In offline version, machine improvisation can be used to achieve style mixing, an approach inspired by Vannevar Bush's memex imaginary machine. OMax uses OpenMusic and Max. It is based on researches on stylistic modeling carried out by Gerard Assayag and Shlomo Dubnov and on researches on improvisation with the computer by G. Assayag, M. Chemillier and G. Bloch a. Live coding [33] sometimes known as 'interactive programming', 'on-the-fly programming', [34] 'just in time programming' is the name given to the process of writing software in realtime as part of a performance.

Guide to Computing for Expressive Music Performance - Shop | Deutscher Apotheker Verlag

Recently it has been explored as a more rigorous alternative to laptop musicians who, live coders often feel, lack the charisma and pizzazz of musicians performing live. Generally, this practice stages a more general approach: one of interactive programming, of writing parts of programs while they are interpreted. This approach has locked out code-level innovation by people whose programming skills are more modest. Some programs have gradually integrated real-time controllers and gesturing for example, MIDI -driven software synthesis and parameter control. This legacy distinction is somewhat erased by languages such as ChucK , SuperCollider , and Impromptu.

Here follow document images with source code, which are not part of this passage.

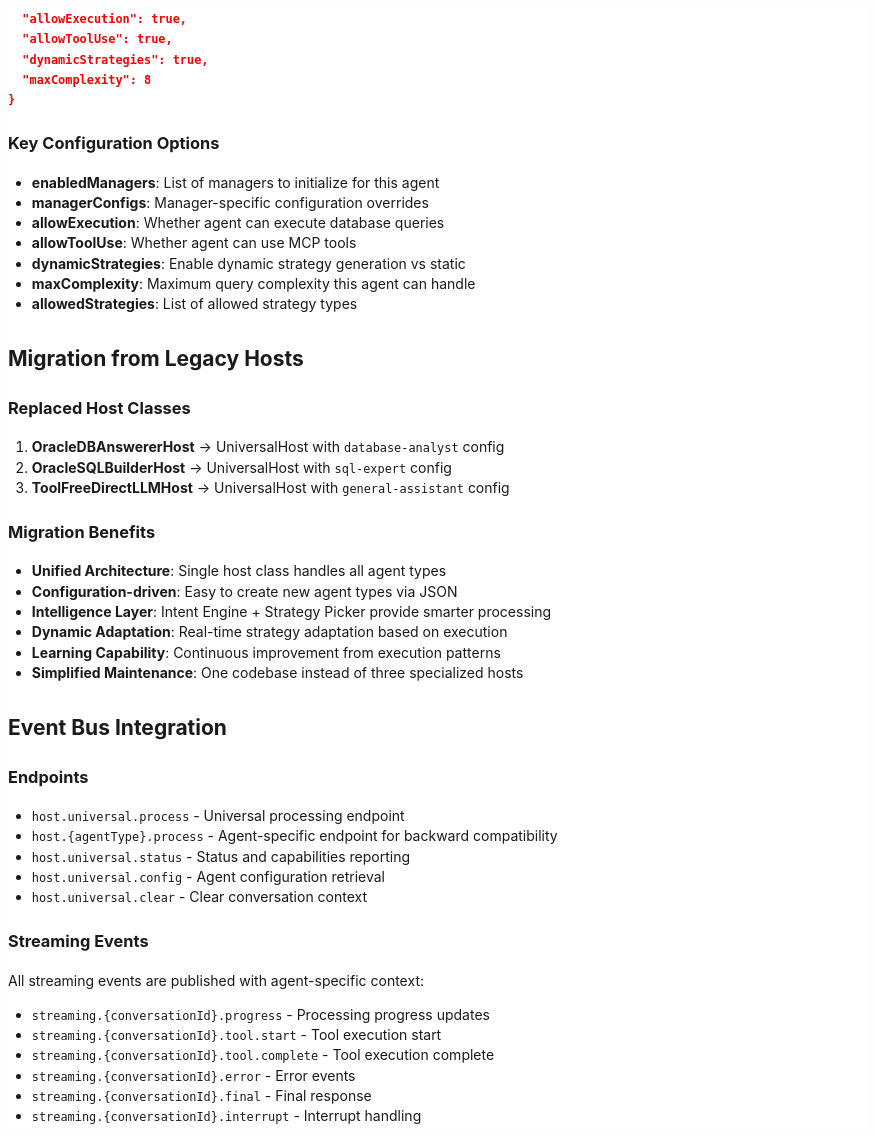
 ```json
  "allowExecution": true,
  "allowToolUse": true,
  "dynamicStrategies": true,
  "maxComplexity": 8
}
```

### Key Configuration Options

- **enabledManagers**: List of managers to initialize for this agent
- **managerConfigs**: Manager-specific configuration overrides
- **allowExecution**: Whether agent can execute database queries
- **allowToolUse**: Whether agent can use MCP tools
- **dynamicStrategies**: Enable dynamic strategy generation vs static
- **maxComplexity**: Maximum query complexity this agent can handle
- **allowedStrategies**: List of allowed strategy types

## Migration from Legacy Hosts

### Replaced Host Classes

1. **OracleDBAnswererHost** → UniversalHost with `database-analyst` config
2. **OracleSQLBuilderHost** → UniversalHost with `sql-expert` config  
3. **ToolFreeDirectLLMHost** → UniversalHost with `general-assistant` config

### Migration Benefits

- **Unified Architecture**: Single host class handles all agent types
- **Configuration-driven**: Easy to create new agent types via JSON
- **Intelligence Layer**: Intent Engine + Strategy Picker provide smarter processing
- **Dynamic Adaptation**: Real-time strategy adaptation based on execution
- **Learning Capability**: Continuous improvement from execution patterns
- **Simplified Maintenance**: One codebase instead of three specialized hosts

## Event Bus Integration

### Endpoints

- `host.universal.process` - Universal processing endpoint
- `host.{agentType}.process` - Agent-specific endpoint for backward compatibility
- `host.universal.status` - Status and capabilities reporting
- `host.universal.config` - Agent configuration retrieval
- `host.universal.clear` - Clear conversation context

### Streaming Events

All streaming events are published with agent-specific context:
- `streaming.{conversationId}.progress` - Processing progress updates
- `streaming.{conversationId}.tool.start` - Tool execution start
- `streaming.{conversationId}.tool.complete` - Tool execution complete  
- `streaming.{conversationId}.error` - Error events
- `streaming.{conversationId}.final` - Final response
- `streaming.{conversationId}.interrupt` - Interrupt handling
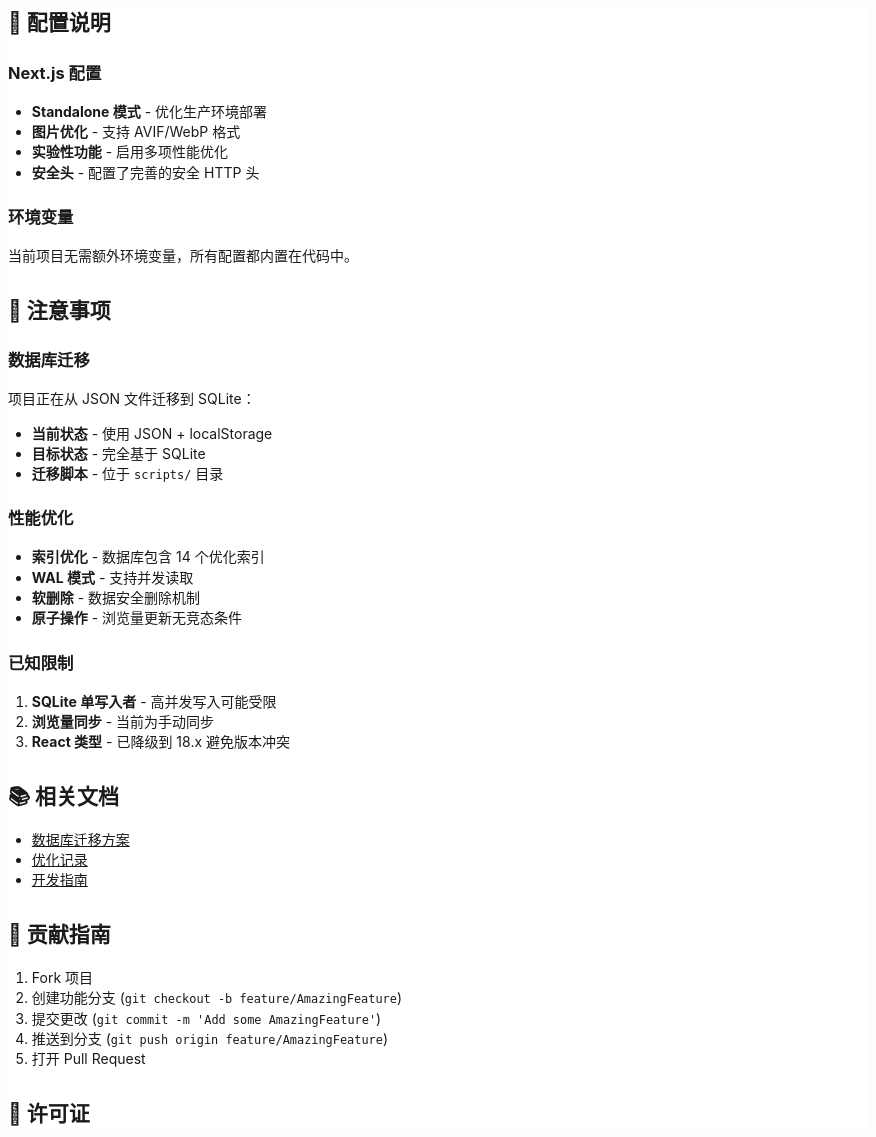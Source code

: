 ## 🔧 配置说明

### Next.js 配置

- **Standalone 模式** - 优化生产环境部署
- **图片优化** - 支持 AVIF/WebP 格式
- **实验性功能** - 启用多项性能优化
- **安全头** - 配置了完善的安全 HTTP 头

### 环境变量

当前项目无需额外环境变量，所有配置都内置在代码中。

## 🚨 注意事项

### 数据库迁移

项目正在从 JSON 文件迁移到 SQLite：

- **当前状态** - 使用 JSON + localStorage
- **目标状态** - 完全基于 SQLite
- **迁移脚本** - 位于 `scripts/` 目录

### 性能优化

- **索引优化** - 数据库包含 14 个优化索引
- **WAL 模式** - 支持并发读取
- **软删除** - 数据安全删除机制
- **原子操作** - 浏览量更新无竞态条件

### 已知限制

1. **SQLite 单写入者** - 高并发写入可能受限
2. **浏览量同步** - 当前为手动同步
3. **React 类型** - 已降级到 18.x 避免版本冲突

## 📚 相关文档

- [数据库迁移方案](docs/database-migration-plan.md)
- [优化记录](docs/optimization-summary.md)
- [开发指南](CLAUDE.md)

## 🤝 贡献指南

1. Fork 项目
2. 创建功能分支 (`git checkout -b feature/AmazingFeature`)
3. 提交更改 (`git commit -m 'Add some AmazingFeature'`)
4. 推送到分支 (`git push origin feature/AmazingFeature`)
5. 打开 Pull Request

## 📄 许可证

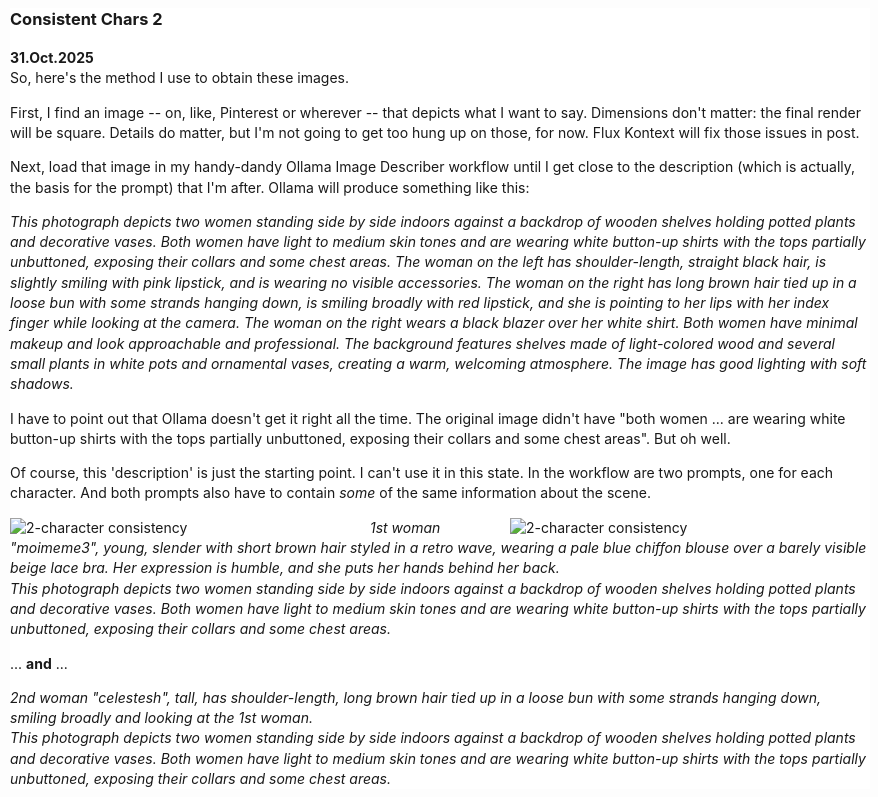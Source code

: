 





### Consistent Chars 2

**31.Oct.2025**  
So, here's the method I use to obtain these images.

First, I find an image -- on, like, Pinterest or wherever -- that depicts what I want to say. Dimensions don't matter: the final render will be square. Details do matter, but I'm not going to get too hung up on those, for now. Flux Kontext will fix those issues in post. 

Next, load that image in my handy-dandy Ollama Image Describer workflow until I get close to the description (which is actually, the basis for the prompt) that I'm after. Ollama will produce something like this:

*This photograph depicts two women standing side by side indoors against a backdrop of wooden shelves holding potted plants and decorative vases. Both women have light to medium skin tones and are wearing white button-up shirts with the tops partially unbuttoned, exposing their collars and some chest areas. The woman on the left has shoulder-length, straight black hair, is slightly smiling with pink lipstick, and is wearing no visible accessories. The woman on the right has long brown hair tied up in a loose bun with some strands hanging down, is smiling broadly with red lipstick, and she is pointing to her lips with her index finger while looking at the camera. The woman on the right wears a black blazer over her white shirt. Both women have minimal makeup and look approachable and professional. The background features shelves made of light-colored wood and several small plants in white pots and ornamental vases, creating a warm, welcoming atmosphere. The image has good lighting with soft shadows.*

I have to point out that Ollama doesn't get it right all the time. The original image didn't have "both women ... are wearing white button-up shirts with the tops partially unbuttoned, exposing their collars and some chest areas". But oh well.

Of course, this 'description' is just the starting point. I can't use it in this state. In the workflow are two prompts, one for each character. And both prompts also have to contain *some* of the same information about the scene.


<a href="/assets/images/blog25/05-3ItWorks.jpg" target="_blank" rel="noopener">
<img src="/assets/images/blog25/05-3ItWorks.jpg" alt="2-character consistency" width="360" align="left"></a>

<a href="/assets/images/blog25/05-4ItWorks.jpg" target="_blank" rel="noopener">
<img src="/assets/images/blog25/05-4ItWorks.jpg" alt="2-character consistency" width="360" align="right"></a>


*1st woman "moimeme3", young, slender with short brown hair styled in a retro wave, wearing a pale blue chiffon blouse over a barely visible beige lace bra. Her expression is humble, and she puts her hands behind her back.  
This photograph depicts two women standing side by side indoors against a backdrop of wooden shelves holding potted plants and decorative vases. Both women have light to medium skin tones and are wearing white button-up shirts with the tops partially unbuttoned, exposing their collars and some chest areas.*

... **and** ...

*2nd woman "celestesh", tall, has shoulder-length, long brown hair tied up in a loose bun with some strands hanging down, smiling broadly and looking at the 1st woman.  
This photograph depicts two women standing side by side indoors against a backdrop of wooden shelves holding potted plants and decorative vases. Both women have light to medium skin tones and are wearing white button-up shirts with the tops partially unbuttoned, exposing their collars and some chest areas.*
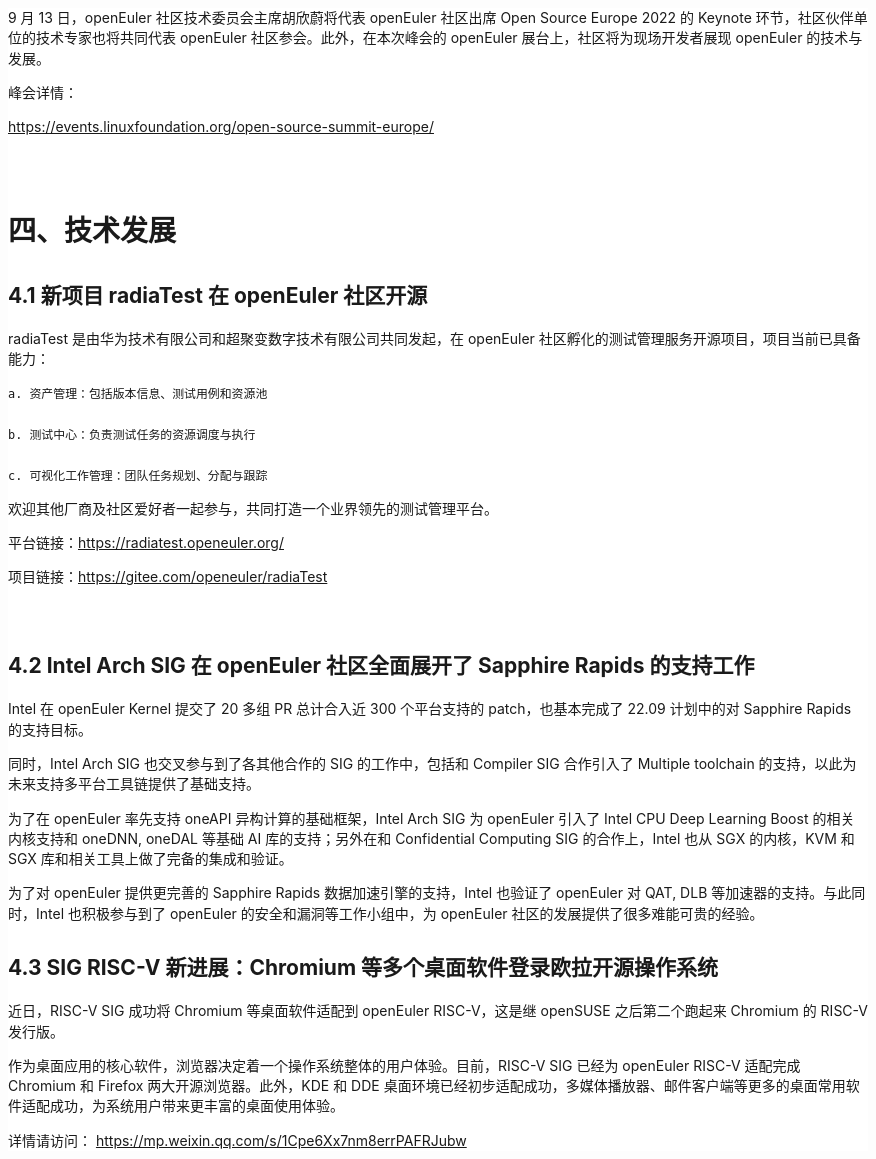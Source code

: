 9 月 13 日，openEuler 社区技术委员会主席胡欣蔚将代表 openEuler 社区出席 Open Source Europe 2022 的 Keynote 环节，社区伙伴单位的技术专家也将共同代表 openEuler 社区参会。此外，在本次峰会的 openEuler 展台上，社区将为现场开发者展现 openEuler 的技术与发展。

峰会详情：

<https://events.linuxfoundation.org/open-source-summit-europe/>

<div style='text-align:center'> <img :src="withBase('/img/news/20220831-report08/008.png')" width="700"> </div>

# 四、技术发展

## 4.1 新项目 radiaTest 在 openEuler 社区开源

radiaTest 是由华为技术有限公司和超聚变数字技术有限公司共同发起，在 openEuler 社区孵化的测试管理服务开源项目，项目当前已具备能力：

    a. 资产管理：包括版本信息、测试用例和资源池

    b. 测试中心：负责测试任务的资源调度与执行

    c. 可视化工作管理：团队任务规划、分配与跟踪

欢迎其他厂商及社区爱好者一起参与，共同打造一个业界领先的测试管理平台。

平台链接：<https://radiatest.openeuler.org/>

项目链接：<https://gitee.com/openeuler/radiaTest>

<div style='text-align:center'> <img :src="withBase('/img/news/20220831-report08/009.png')" width="700"> </div>

## 4.2 Intel Arch SIG 在 openEuler 社区全面展开了 Sapphire Rapids 的支持工作

Intel 在 openEuler Kernel 提交了 20 多组 PR 总计合入近 300 个平台支持的 patch，也基本完成了 22.09 计划中的对 Sapphire Rapids 的支持目标。

同时，Intel Arch SIG 也交叉参与到了各其他合作的 SIG 的工作中，包括和 Compiler SIG 合作引入了 Multiple toolchain 的支持，以此为未来支持多平台工具链提供了基础支持。

为了在 openEuler 率先支持 oneAPI 异构计算的基础框架，Intel Arch SIG 为 openEuler 引入了 Intel CPU Deep Learning Boost 的相关内核支持和 oneDNN, oneDAL 等基础 AI 库的支持；另外在和 Confidential Computing SIG 的合作上，Intel 也从 SGX 的内核，KVM 和 SGX 库和相关工具上做了完备的集成和验证。

为了对 openEuler 提供更完善的 Sapphire Rapids 数据加速引擎的支持，Intel 也验证了 openEuler 对 QAT, DLB 等加速器的支持。与此同时，Intel 也积极参与到了 openEuler 的安全和漏洞等工作小组中，为 openEuler 社区的发展提供了很多难能可贵的经验。

## 4.3 SIG RISC-V 新进展：Chromium 等多个桌面软件登录欧拉开源操作系统

近日，RISC-V SIG 成功将 Chromium 等桌面软件适配到 openEuler RISC-V，这是继 openSUSE 之后第二个跑起来 Chromium 的 RISC-V 发行版。

作为桌面应用的核心软件，浏览器决定着一个操作系统整体的用户体验。目前，RISC-V SIG 已经为 openEuler RISC-V 适配完成 Chromium 和 Firefox 两大开源浏览器。此外，KDE 和 DDE 桌面环境已经初步适配成功，多媒体播放器、邮件客户端等更多的桌面常用软件适配成功，为系统用户带来更丰富的桌面使用体验。

详情请访问：
<https://mp.weixin.qq.com/s/1Cpe6Xx7nm8errPAFRJubw>
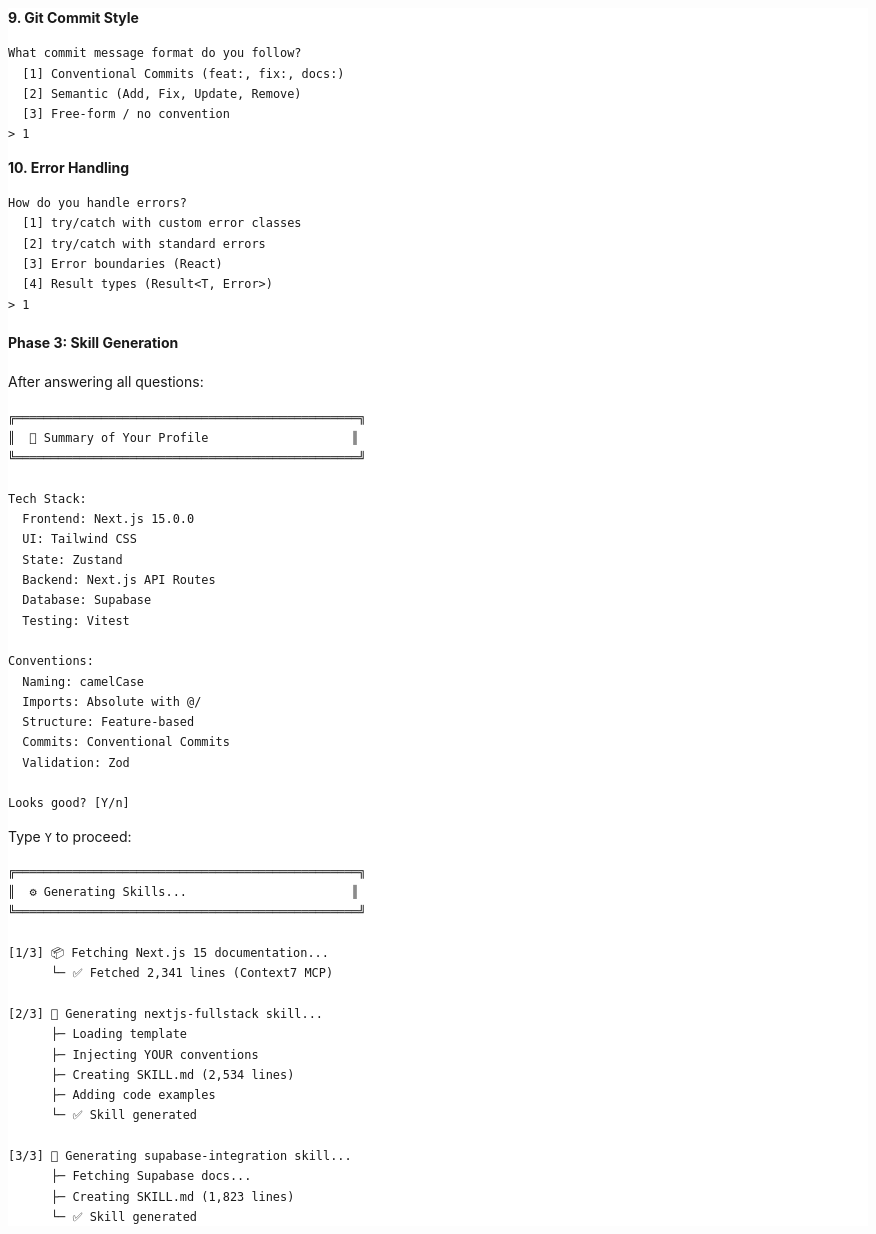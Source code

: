 **9. Git Commit Style**
```
What commit message format do you follow?
  [1] Conventional Commits (feat:, fix:, docs:)
  [2] Semantic (Add, Fix, Update, Remove)
  [3] Free-form / no convention
> 1
```

**10. Error Handling**
```
How do you handle errors?
  [1] try/catch with custom error classes
  [2] try/catch with standard errors
  [3] Error boundaries (React)
  [4] Result types (Result<T, Error>)
> 1
```

#### Phase 3: Skill Generation

After answering all questions:

```
╔════════════════════════════════════════════════╗
║  📝 Summary of Your Profile                    ║
╚════════════════════════════════════════════════╝

Tech Stack:
  Frontend: Next.js 15.0.0
  UI: Tailwind CSS
  State: Zustand
  Backend: Next.js API Routes
  Database: Supabase
  Testing: Vitest

Conventions:
  Naming: camelCase
  Imports: Absolute with @/
  Structure: Feature-based
  Commits: Conventional Commits
  Validation: Zod

Looks good? [Y/n]
```

Type `Y` to proceed:

```
╔════════════════════════════════════════════════╗
║  ⚙️ Generating Skills...                       ║
╚════════════════════════════════════════════════╝

[1/3] 📦 Fetching Next.js 15 documentation...
      └─ ✅ Fetched 2,341 lines (Context7 MCP)

[2/3] 🔨 Generating nextjs-fullstack skill...
      ├─ Loading template
      ├─ Injecting YOUR conventions
      ├─ Creating SKILL.md (2,534 lines)
      ├─ Adding code examples
      └─ ✅ Skill generated

[3/3] 🔨 Generating supabase-integration skill...
      ├─ Fetching Supabase docs...
      ├─ Creating SKILL.md (1,823 lines)
      └─ ✅ Skill generated
```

TOPLAP , an ad-hoc conglomerate of artists interested in live coding was formed in , and promotes the use, proliferation and exploration of a range of software, languages and techniques to implement live coding. This is a parallel and collaborative effort e. From Wikipedia, the free encyclopedia. For the magazine, see Computer Music magazine. This article needs additional citations for verification.

Please help improve this article by adding citations to reliable sources. Unsourced material may be challenged and removed.

See also: Computer music programming languages. Main article: Algorithmic composition. See also: Generative music , Evolutionary music , and Genetic algorithm. See also: Machine learning , Machine listening , Artificial intelligence , and Computer models of musical creativity. This section contains embedded lists that may be poorly defined, unverified or indiscriminate.

Please help to clean it up to meet Wikipedia's quality standards. Where appropriate, incorporate items into the main body of the article. May Main article: Live coding.